◆ REQUIRED WORK:
Write out exactly what each line says, starting with the first line below and ending on the one with "- Validações: O".

EXERCISE DATA Start Marker

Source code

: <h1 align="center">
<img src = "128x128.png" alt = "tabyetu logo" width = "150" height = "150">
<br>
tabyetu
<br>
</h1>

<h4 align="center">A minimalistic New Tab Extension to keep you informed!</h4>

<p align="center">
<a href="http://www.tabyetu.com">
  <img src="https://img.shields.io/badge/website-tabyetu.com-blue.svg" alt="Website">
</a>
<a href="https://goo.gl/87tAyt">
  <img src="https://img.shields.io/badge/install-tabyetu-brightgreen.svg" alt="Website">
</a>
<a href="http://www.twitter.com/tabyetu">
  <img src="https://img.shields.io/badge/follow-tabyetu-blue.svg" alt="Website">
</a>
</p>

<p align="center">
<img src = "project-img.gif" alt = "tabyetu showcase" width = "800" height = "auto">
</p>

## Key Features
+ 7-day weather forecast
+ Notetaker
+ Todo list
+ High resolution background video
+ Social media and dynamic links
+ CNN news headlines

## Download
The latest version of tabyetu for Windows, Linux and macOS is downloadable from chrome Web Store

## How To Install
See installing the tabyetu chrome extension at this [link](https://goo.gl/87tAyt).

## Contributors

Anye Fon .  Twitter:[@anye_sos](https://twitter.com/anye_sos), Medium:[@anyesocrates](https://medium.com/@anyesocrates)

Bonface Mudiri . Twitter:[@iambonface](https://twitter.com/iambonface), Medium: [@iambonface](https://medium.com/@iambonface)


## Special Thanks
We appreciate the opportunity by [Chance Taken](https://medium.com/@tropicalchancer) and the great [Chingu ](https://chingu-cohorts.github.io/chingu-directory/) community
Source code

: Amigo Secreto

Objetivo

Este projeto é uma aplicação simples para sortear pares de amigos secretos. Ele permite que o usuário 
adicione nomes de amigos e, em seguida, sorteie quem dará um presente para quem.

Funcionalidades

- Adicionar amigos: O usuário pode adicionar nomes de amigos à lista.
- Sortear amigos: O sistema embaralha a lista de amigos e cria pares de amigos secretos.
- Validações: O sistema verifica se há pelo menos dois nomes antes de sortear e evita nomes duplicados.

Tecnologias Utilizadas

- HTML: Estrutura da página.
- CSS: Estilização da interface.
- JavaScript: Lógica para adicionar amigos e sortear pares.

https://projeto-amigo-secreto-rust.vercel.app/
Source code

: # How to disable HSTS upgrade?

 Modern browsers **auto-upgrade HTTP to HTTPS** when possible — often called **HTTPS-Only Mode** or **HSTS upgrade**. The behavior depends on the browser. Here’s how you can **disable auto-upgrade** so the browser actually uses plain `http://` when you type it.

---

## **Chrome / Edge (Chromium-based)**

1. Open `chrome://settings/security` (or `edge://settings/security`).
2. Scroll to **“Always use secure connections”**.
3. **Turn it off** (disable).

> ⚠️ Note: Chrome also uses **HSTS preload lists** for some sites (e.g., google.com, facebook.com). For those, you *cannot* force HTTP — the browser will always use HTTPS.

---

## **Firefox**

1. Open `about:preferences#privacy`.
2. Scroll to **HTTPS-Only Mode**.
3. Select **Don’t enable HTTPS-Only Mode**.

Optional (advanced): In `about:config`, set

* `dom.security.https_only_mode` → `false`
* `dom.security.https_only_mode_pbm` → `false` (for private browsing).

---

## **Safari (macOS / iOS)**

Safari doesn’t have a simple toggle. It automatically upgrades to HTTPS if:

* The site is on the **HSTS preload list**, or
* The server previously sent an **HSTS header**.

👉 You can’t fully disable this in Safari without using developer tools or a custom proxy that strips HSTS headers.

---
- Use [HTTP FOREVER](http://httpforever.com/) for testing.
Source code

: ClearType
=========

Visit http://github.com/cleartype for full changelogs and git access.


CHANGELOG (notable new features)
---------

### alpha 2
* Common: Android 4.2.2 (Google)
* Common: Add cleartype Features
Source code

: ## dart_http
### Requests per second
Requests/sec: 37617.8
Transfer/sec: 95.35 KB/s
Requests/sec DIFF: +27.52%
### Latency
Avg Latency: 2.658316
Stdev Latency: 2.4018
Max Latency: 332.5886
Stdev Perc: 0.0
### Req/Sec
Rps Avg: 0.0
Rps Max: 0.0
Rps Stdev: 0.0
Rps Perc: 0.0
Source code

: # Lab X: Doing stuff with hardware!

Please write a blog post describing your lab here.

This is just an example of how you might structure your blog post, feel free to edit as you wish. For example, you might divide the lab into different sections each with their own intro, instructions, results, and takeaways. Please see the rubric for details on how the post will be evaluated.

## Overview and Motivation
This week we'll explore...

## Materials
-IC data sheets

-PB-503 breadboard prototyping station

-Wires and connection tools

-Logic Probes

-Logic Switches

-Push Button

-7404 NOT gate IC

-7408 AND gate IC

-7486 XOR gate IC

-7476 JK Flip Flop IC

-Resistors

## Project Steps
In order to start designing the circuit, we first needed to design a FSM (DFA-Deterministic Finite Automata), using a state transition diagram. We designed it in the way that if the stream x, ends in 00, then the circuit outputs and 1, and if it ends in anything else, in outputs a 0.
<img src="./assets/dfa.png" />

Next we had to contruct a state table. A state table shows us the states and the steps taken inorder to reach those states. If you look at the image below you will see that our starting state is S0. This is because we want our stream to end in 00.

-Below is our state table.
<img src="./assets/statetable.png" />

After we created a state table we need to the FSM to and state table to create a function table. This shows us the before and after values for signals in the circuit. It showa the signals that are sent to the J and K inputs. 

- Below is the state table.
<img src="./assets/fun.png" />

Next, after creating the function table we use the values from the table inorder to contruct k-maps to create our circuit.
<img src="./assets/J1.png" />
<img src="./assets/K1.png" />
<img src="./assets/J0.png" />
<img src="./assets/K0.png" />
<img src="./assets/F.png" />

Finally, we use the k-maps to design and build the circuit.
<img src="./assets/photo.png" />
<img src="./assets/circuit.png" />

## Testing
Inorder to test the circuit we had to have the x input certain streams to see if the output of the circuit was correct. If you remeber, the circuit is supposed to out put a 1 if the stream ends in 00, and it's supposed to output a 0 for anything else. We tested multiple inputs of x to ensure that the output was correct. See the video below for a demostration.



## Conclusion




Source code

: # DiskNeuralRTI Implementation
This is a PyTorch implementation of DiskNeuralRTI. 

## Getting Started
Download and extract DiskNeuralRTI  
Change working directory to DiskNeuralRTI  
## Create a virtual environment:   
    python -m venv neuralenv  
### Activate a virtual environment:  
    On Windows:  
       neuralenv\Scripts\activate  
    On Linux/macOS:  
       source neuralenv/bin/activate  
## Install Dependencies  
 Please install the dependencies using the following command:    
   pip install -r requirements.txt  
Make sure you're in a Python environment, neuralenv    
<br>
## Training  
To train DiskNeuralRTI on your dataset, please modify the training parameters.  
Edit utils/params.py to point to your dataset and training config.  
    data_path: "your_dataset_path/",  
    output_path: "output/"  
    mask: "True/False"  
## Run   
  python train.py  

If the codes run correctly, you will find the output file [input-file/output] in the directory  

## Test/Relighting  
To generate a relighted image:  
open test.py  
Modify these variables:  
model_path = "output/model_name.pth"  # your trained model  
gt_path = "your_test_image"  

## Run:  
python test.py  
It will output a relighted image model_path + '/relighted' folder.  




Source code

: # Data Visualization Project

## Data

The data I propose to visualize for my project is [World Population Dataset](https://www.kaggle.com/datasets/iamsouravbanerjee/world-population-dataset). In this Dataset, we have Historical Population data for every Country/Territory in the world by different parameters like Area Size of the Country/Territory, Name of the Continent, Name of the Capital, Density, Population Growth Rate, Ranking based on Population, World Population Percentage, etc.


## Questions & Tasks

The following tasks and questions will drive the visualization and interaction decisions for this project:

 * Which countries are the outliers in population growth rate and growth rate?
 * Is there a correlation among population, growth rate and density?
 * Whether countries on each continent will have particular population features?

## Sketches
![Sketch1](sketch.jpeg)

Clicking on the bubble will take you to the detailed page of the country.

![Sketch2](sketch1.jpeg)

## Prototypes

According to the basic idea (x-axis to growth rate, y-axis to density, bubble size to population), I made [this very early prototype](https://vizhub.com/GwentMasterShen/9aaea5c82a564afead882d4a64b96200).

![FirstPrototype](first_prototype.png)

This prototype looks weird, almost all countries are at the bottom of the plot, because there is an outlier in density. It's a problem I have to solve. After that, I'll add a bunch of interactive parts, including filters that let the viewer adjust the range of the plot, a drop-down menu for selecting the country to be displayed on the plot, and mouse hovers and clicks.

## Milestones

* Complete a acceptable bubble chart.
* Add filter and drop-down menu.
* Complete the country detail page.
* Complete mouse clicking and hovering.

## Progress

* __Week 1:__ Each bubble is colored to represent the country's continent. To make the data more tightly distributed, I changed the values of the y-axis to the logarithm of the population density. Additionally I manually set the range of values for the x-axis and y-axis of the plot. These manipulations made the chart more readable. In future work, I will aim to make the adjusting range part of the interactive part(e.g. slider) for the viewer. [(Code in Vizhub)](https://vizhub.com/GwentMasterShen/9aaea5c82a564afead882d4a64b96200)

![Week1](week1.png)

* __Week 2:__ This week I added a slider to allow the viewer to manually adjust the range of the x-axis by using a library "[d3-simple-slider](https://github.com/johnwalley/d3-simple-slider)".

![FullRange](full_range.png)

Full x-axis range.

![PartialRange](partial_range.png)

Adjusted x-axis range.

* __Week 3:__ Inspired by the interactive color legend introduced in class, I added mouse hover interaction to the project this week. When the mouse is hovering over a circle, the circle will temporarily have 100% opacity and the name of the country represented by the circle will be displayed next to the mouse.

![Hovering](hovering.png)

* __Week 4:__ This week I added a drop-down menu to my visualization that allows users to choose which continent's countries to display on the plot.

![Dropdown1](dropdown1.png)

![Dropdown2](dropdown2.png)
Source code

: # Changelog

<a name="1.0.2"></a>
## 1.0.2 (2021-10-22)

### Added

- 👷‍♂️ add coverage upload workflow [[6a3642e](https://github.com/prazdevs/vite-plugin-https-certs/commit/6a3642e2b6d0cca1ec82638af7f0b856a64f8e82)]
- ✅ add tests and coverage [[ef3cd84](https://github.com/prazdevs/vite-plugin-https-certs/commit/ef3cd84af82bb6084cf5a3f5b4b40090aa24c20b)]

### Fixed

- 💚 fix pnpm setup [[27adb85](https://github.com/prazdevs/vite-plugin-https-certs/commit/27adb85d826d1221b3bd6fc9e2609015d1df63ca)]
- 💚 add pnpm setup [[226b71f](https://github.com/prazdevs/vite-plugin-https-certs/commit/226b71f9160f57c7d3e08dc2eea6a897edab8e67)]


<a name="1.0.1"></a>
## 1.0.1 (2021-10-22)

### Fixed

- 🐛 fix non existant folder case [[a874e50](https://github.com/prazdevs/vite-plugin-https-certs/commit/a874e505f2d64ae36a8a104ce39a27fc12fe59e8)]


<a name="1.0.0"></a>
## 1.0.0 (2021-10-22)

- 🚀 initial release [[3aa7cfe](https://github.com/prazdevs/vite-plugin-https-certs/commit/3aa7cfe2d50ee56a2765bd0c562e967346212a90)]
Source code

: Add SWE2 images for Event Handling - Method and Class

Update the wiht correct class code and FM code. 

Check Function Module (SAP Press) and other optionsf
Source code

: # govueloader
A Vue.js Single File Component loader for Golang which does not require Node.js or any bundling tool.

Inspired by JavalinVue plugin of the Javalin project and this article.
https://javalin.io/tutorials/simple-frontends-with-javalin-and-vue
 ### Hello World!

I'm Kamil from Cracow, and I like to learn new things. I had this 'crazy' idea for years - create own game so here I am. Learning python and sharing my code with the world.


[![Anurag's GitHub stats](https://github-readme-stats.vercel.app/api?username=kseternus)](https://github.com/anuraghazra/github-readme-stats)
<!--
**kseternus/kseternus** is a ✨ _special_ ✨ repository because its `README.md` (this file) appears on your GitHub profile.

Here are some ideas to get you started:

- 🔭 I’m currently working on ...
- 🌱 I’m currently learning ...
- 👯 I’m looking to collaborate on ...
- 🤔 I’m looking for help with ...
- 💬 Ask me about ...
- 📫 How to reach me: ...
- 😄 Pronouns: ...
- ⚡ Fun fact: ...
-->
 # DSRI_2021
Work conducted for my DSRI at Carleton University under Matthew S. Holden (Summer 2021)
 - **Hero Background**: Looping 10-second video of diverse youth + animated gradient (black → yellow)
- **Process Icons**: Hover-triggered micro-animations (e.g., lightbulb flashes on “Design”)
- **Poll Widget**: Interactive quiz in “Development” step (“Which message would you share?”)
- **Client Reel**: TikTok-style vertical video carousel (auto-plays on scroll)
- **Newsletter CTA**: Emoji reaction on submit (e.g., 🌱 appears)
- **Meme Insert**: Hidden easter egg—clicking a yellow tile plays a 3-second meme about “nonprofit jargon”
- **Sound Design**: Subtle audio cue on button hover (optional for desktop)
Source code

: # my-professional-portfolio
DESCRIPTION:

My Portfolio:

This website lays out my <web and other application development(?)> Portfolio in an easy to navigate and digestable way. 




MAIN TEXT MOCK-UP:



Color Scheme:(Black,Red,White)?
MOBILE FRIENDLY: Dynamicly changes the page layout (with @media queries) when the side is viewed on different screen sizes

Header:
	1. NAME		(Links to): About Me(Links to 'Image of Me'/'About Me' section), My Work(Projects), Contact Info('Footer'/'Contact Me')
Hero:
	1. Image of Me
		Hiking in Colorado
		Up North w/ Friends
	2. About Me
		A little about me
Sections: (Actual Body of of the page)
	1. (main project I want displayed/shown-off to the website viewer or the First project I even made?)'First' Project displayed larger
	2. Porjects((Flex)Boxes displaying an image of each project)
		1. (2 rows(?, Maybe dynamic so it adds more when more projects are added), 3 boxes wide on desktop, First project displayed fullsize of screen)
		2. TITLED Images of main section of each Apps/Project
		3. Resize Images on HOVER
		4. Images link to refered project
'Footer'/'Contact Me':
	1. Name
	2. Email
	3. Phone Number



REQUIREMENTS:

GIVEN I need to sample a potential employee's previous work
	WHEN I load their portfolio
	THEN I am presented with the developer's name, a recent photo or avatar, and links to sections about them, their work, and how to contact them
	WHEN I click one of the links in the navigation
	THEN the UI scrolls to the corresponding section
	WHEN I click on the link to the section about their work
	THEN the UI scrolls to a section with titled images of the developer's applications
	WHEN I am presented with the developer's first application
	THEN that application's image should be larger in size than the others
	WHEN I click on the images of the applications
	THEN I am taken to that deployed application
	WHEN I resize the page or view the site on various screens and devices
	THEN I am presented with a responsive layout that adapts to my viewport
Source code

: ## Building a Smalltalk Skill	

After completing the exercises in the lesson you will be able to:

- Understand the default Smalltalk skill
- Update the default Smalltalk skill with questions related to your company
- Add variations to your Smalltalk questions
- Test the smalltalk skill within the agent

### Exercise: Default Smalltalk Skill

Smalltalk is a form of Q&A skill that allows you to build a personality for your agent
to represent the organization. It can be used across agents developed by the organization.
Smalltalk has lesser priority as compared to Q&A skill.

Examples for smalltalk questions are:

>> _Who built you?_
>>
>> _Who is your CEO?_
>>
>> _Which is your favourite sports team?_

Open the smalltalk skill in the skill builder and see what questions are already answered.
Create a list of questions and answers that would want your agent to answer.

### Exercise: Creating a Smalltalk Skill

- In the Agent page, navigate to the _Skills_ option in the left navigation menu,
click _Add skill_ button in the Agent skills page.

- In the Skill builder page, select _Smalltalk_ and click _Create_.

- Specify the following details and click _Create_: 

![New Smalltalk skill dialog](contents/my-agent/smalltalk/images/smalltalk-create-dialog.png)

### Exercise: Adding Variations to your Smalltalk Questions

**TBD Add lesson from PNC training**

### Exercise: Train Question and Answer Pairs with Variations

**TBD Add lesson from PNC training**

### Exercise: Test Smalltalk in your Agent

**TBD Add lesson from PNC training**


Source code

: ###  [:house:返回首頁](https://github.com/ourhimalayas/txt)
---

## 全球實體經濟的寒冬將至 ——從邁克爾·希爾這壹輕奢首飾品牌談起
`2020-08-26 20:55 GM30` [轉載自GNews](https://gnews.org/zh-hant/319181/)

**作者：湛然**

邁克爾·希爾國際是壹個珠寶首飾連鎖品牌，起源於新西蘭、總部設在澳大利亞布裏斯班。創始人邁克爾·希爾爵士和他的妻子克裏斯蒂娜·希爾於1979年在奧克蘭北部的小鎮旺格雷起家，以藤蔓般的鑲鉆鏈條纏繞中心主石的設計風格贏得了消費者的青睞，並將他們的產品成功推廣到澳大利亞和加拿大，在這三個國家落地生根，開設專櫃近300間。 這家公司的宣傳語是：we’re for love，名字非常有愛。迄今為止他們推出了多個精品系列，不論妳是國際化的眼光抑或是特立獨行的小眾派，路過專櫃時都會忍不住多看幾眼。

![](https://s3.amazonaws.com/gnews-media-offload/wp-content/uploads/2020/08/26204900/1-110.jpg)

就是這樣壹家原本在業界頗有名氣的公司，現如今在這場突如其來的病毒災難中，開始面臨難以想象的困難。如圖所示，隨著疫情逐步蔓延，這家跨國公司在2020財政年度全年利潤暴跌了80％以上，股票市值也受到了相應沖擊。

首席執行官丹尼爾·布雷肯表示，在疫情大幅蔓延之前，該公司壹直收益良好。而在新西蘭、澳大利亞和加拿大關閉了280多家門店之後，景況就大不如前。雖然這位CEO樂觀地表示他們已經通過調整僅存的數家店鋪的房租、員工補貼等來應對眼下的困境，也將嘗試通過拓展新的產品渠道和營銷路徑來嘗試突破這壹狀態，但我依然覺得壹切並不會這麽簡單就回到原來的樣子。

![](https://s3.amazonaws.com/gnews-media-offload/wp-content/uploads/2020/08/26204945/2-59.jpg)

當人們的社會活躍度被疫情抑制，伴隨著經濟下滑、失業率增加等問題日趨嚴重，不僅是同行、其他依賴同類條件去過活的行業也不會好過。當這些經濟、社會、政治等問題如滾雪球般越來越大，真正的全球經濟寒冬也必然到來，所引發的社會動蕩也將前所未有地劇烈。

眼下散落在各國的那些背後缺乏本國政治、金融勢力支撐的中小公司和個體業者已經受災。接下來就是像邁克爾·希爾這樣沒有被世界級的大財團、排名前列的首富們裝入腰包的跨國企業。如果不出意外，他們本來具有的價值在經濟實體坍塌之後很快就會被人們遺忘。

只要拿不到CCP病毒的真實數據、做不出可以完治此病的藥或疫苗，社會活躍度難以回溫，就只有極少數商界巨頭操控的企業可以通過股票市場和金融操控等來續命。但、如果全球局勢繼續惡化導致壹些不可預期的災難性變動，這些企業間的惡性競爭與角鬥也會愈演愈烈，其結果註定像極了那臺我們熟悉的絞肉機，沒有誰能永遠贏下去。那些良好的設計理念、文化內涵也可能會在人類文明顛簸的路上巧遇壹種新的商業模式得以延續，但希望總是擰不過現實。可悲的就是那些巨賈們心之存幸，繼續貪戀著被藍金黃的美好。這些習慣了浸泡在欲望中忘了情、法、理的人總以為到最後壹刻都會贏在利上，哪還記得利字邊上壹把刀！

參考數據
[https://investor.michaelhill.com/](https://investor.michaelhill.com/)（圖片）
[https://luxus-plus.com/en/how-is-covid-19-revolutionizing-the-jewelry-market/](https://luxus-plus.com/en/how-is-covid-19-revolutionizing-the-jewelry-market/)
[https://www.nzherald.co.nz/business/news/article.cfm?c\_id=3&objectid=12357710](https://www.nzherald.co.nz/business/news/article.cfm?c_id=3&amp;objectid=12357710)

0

EXERCISE DATA End Marker

◆ EXERCISE RESULT:
Source code

: <h1 align="center">
<img src = "128x128.png" alt = "tabyetu logo" width = "150" height = "150">
<br>
tabyetu
<br>
</h1>

<h4 align="center">A minimalistic New Tab Extension to keep you informed!</h4>

<p align="center">
<a href="http://www.tabyetu.com">
  <img src="https://img.shields.io/badge/website-tabyetu.com-blue.svg" alt="Website">
</a>
<a href="https://goo.gl/87tAyt">
  <img src="https://img.shields.io/badge/install-tabyetu-brightgreen.svg" alt="Website">
</a>
<a href="http://www.twitter.com/tabyetu">
  <img src="https://img.shields.io/badge/follow-tabyetu-blue.svg" alt="Website">
</a>
</p>

<p align="center">
<img src = "project-img.gif" alt = "tabyetu showcase" width = "800" height = "auto">
</p>

## Key Features
+ 7-day weather forecast
+ Notetaker
+ Todo list
+ High resolution background video
+ Social media and dynamic links
+ CNN news headlines

## Download
The latest version of tabyetu for Windows, Linux and macOS is downloadable from chrome Web Store

## How To Install
See installing the tabyetu chrome extension at this [link](https://goo.gl/87tAyt).

## Contributors

Anye Fon .  Twitter:[@anye_sos](https://twitter.com/anye_sos), Medium:[@anyesocrates](https://medium.com/@anyesocrates)

Bonface Mudiri . Twitter:[@iambonface](https://twitter.com/iambonface), Medium: [@iambonface](https://medium.com/@iambonface)


## Special Thanks
We appreciate the opportunity by [Chance Taken](https://medium.com/@tropicalchancer) and the great [Chingu ](https://chingu-cohorts.github.io/chingu-directory/) community
Source code

: Amigo Secreto

Objetivo

Este projeto é uma aplicação simples para sortear pares de amigos secretos. Ele permite que o usuário 
adicione nomes de amigos e, em seguida, sorteie quem dará um presente para quem.

Funcionalidades

- Adicionar amigos: O usuário pode adicionar nomes de amigos à lista.
- Sortear amigos: O sistema embaralha a lista de amigos e cria pares de amigos secretos.
- Validações: O sistema verifica se há pelo menos dois nomes antes de sortear e evita nomes duplicados.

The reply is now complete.